JaKarr Sampson, St. John's – Nobody else has won the league's freshman of the week award seven times.
D'Vauntes Smith-Rivera, Georgetown – Tough, determined, physical, sound. The essential Georgetown player.
Ryan Arcidiacono, Villanova – He'll bury you from the three-point line if you don't make him uncomfortable.
Steven Adams, Pittsburgh – He hasn't played like he was billed – one of the five best freshmen in the nation. But he's in the top 15 in the league in rebounds and blocks. He's a massive young man.

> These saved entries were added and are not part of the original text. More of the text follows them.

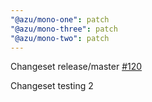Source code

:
 ```yaml
---
"@azu/mono-one": patch
"@azu/mono-three": patch
"@azu/mono-two": patch
---
```

    
Changeset release/master [#120](https://github.com/JantaeLeckie/monorepo-release-changesets/pull/120)
    
Changeset testing 2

James Robinson, Pittsburgh – If a rookie is going to lead the league in one statistical category, assist-to-turnover ratio is a good one to pick.
PLAYER OF THE YEAR
Porter, Georgetown – His 33-point, 8-rebound, 5-steal performance at Syracuse was the defining performance in the league this season. Look for him to finish high the national player of the year voting. As long as Porter and the Hoyas don't falter in their home finale against Georgetown Saturday, he's the guy to beat.
FRESHMAN OF THE YEAR
Sampson, St. John's – Seven Big East freshman of the week awards should easily translate into the top freshman, especially when the kid has scored in double figures in 15 of his last 16 games.
COACH OF THE YEAR
John Thompson III, Georgetown – The Hoyas were picked to finish fifth in the league this season by coaches in the league. They're currently fifth in the nation. Thompson wins -- unless the Hoyas lose again to Syracuse Saturday. Then Buzz Williams (Marquette) is in play.